• _Brief_: Copy every record exactly. Nothing may be skipped.

+++ Supplied records

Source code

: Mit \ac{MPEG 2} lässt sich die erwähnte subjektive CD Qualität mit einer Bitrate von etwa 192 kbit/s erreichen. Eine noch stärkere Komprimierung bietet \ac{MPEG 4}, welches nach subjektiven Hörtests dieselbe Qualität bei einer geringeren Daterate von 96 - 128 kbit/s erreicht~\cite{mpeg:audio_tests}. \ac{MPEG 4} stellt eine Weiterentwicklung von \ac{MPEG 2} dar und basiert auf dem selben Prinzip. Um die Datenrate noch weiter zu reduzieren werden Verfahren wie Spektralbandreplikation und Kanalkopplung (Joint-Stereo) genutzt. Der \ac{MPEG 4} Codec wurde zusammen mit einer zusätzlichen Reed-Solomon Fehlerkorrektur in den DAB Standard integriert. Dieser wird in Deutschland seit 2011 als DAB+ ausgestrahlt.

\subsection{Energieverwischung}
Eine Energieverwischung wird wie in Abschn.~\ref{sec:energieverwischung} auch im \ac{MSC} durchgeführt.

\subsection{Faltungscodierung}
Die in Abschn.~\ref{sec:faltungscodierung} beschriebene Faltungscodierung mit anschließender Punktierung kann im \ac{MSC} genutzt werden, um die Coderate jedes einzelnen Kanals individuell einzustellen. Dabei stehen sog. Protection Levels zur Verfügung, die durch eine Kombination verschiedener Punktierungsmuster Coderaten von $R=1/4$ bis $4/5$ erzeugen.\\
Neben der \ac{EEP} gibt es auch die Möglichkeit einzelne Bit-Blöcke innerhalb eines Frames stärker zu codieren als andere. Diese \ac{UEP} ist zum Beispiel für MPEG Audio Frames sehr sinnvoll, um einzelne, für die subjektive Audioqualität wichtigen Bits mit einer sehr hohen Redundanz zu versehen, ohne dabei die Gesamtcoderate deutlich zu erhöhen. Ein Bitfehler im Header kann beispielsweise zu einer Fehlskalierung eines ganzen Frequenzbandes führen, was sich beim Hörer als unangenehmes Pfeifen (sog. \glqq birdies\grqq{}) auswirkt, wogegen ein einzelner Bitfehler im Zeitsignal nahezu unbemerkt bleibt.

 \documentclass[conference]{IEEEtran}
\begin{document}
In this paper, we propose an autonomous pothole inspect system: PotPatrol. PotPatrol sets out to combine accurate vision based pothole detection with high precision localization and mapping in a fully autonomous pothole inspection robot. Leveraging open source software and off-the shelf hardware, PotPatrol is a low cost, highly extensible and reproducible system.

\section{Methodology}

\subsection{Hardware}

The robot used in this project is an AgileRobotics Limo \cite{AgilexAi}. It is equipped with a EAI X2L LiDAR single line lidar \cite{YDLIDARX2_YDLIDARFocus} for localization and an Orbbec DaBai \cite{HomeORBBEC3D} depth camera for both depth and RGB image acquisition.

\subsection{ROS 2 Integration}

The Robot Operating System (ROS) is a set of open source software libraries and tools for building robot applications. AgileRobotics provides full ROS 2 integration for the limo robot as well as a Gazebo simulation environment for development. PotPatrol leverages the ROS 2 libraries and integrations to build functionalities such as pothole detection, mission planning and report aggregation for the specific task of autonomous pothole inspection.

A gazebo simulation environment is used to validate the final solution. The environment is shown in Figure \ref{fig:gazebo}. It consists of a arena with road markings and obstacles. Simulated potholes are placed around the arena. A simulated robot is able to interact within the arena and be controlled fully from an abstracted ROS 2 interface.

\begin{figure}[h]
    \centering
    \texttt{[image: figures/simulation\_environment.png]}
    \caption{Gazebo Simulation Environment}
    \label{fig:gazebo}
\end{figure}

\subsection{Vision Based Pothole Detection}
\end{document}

++++++

• _The completed task_:
Source code

: Mit \ac{MPEG 2} lässt sich die erwähnte subjektive CD Qualität mit einer Bitrate von etwa 192 kbit/s erreichen. Eine noch stärkere Komprimierung bietet \ac{MPEG 4}, welches nach subjektiven Hörtests dieselbe Qualität bei einer geringeren Daterate von 96 - 128 kbit/s erreicht~\cite{mpeg:audio_tests}. \ac{MPEG 4} stellt eine Weiterentwicklung von \ac{MPEG 2} dar und basiert auf dem selben Prinzip. Um die Datenrate noch weiter zu reduzieren werden Verfahren wie Spektralbandreplikation und Kanalkopplung (Joint-Stereo) genutzt. Der \ac{MPEG 4} Codec wurde zusammen mit einer zusätzlichen Reed-Solomon Fehlerkorrektur in den DAB Standard integriert. Dieser wird in Deutschland seit 2011 als DAB+ ausgestrahlt.

\subsection{Energieverwischung}
Eine Energieverwischung wird wie in Abschn.~\ref{sec:energieverwischung} auch im \ac{MSC} durchgeführt.

\subsection{Faltungscodierung}
Die in Abschn.~\ref{sec:faltungscodierung} beschriebene Faltungscodierung mit anschließender Punktierung kann im \ac{MSC} genutzt werden, um die Coderate jedes einzelnen Kanals individuell einzustellen. Dabei stehen sog. Protection Levels zur Verfügung, die durch eine Kombination verschiedener Punktierungsmuster Coderaten von $R=1/4$ bis $4/5$ erzeugen.\\
Neben der \ac{EEP} gibt es auch die Möglichkeit einzelne Bit-Blöcke innerhalb eines Frames stärker zu codieren als andere. Diese \ac{UEP} ist zum Beispiel für MPEG Audio Frames sehr sinnvoll, um einzelne, für die subjektive Audioqualität wichtigen Bits mit einer sehr hohen Redundanz zu versehen, ohne dabei die Gesamtcoderate deutlich zu erhöhen. Ein Bitfehler im Header kann beispielsweise zu einer Fehlskalierung eines ganzen Frequenzbandes führen, was sich beim Hörer als unangenehmes Pfeifen (sog. \glqq birdies\grqq{}) auswirkt, wogegen ein einzelner Bitfehler im Zeitsignal nahezu unbemerkt bleibt.

 \documentclass[conference]{IEEEtran}
\begin{document}
In this paper, we propose an autonomous pothole inspect system: PotPatrol. PotPatrol sets out to combine accurate vision based pothole detection with high precision localization and mapping in a fully autonomous pothole inspection robot. Leveraging open source software and off-the shelf hardware, PotPatrol is a low cost, highly extensible and reproducible system.

\section{Methodology}

\subsection{Hardware}

The robot used in this project is an AgileRobotics Limo \cite{AgilexAi}. It is equipped with a EAI X2L LiDAR single line lidar \cite{YDLIDARX2_YDLIDARFocus} for localization and an Orbbec DaBai \cite{HomeORBBEC3D} depth camera for both depth and RGB image acquisition.

\subsection{ROS 2 Integration}

The Robot Operating System (ROS) is a set of open source software libraries and tools for building robot applications. AgileRobotics provides full ROS 2 integration for the limo robot as well as a Gazebo simulation environment for development. PotPatrol leverages the ROS 2 libraries and integrations to build functionalities such as pothole detection, mission planning and report aggregation for the specific task of autonomous pothole inspection.

A gazebo simulation environment is used to validate the final solution. The environment is shown in Figure \ref{fig:gazebo}. It consists of a arena with road markings and obstacles. Simulated potholes are placed around the arena. A simulated robot is able to interact within the arena and be controlled fully from an abstracted ROS 2 interface.

\begin{figure}[h]
    \centering
    \texttt{[image: figures/simulation\_environment.png]}
    \caption{Gazebo Simulation Environment}
    \label{fig:gazebo}
\end{figure}

\subsection{Vision Based Pothole Detection}
\end{document}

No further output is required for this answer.